### DATA RECORDS

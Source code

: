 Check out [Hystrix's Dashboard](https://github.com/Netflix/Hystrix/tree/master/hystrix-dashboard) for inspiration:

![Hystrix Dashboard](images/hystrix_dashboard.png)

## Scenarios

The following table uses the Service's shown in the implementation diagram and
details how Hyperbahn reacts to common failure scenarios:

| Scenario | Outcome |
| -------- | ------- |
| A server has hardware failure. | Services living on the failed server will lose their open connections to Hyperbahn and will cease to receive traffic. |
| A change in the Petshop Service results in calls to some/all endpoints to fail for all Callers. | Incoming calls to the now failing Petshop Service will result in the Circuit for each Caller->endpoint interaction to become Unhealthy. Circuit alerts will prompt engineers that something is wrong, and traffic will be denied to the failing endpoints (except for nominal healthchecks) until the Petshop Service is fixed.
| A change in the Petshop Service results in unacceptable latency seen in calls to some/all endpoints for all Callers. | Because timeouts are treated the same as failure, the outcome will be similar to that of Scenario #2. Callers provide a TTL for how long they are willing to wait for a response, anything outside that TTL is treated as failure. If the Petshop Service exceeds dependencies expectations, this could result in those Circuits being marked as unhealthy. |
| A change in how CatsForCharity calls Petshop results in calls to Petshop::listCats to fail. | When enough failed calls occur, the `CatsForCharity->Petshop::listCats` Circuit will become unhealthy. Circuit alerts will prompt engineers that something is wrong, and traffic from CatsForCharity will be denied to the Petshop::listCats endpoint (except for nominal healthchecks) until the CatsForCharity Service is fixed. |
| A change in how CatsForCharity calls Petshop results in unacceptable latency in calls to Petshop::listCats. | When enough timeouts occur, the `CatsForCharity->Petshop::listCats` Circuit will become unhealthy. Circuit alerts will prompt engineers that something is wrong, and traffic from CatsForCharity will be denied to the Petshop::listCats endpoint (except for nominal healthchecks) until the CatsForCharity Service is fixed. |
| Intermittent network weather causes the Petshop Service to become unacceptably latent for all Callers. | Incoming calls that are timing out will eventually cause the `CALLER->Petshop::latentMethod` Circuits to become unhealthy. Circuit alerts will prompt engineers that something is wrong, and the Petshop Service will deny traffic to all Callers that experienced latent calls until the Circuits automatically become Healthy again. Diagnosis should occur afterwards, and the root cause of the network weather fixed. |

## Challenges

### WORK INSTRUCTION
Retype exactly the lines above, from the one with "details how Hyperbahn" through the one with "Petshop Service is fixed.", inclusive.

### SOLUTION TO THIS PROBLEM
details how Hyperbahn reacts to common failure scenarios:

| Scenario | Outcome |
| -------- | ------- |
| A server has hardware failure. | Services living on the failed server will lose their open connections to Hyperbahn and will cease to receive traffic. |
| A change in the Petshop Service results in calls to some/all endpoints to fail for all Callers. | Incoming calls to the now failing Petshop Service will result in the Circuit for each Caller->endpoint interaction to become Unhealthy. Circuit alerts will prompt engineers that something is wrong, and traffic will be denied to the failing endpoints (except for nominal healthchecks) until the Petshop Service is fixed.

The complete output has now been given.